→ **WORKING DATA**
◆ ◆ ◆ ◆ ◆ ◆ ◆

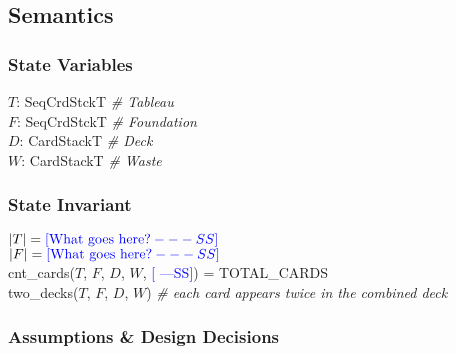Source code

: \documentclass[12pt]{article}
\newcommand{\authornote}[3]{\textcolor{#1}{[#3 ---#2]}}
\newcommand{\authornote}[3]{}
\newcommand{\wss}[1]{\authornote{blue}{SS}{#1}}
\begin{document}
\subsection* {Semantics}

\subsubsection* {State Variables}

$T$: SeqCrdStckT \textit{\# Tableau}\\
$F$: SeqCrdStckT \textit{\# Foundation}\\
$D$: CardStackT \textit{\# Deck}\\
$W$: CardStackT \textit{\# Waste}\\

\subsubsection* {State Invariant}

$|T| = \wss{\text{What goes here?}}$\\
$|F| = \wss{\text{What goes here?}}$\\
cnt\_cards($T$, $F$, $D$, $W$, \wss{}) = TOTAL\_CARDS\\
two\_decks($T$, $F$, $D$, $W$) \textit{\# each card appears twice in the combined deck}

\subsubsection* {Assumptions \& Design Decisions}
\end{document}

◆ ◆ ◆ ◆ ◆ ◆ ◆

→ **DESCRIPTION OF THE TASK**
Please filter the entries for the word "What" and copy the lines that have it.

→ **WRITTEN SOLUTION**
$|T| = \wss{\text{What goes here?}}$\\
$|F| = \wss{\text{What goes here?}}$\\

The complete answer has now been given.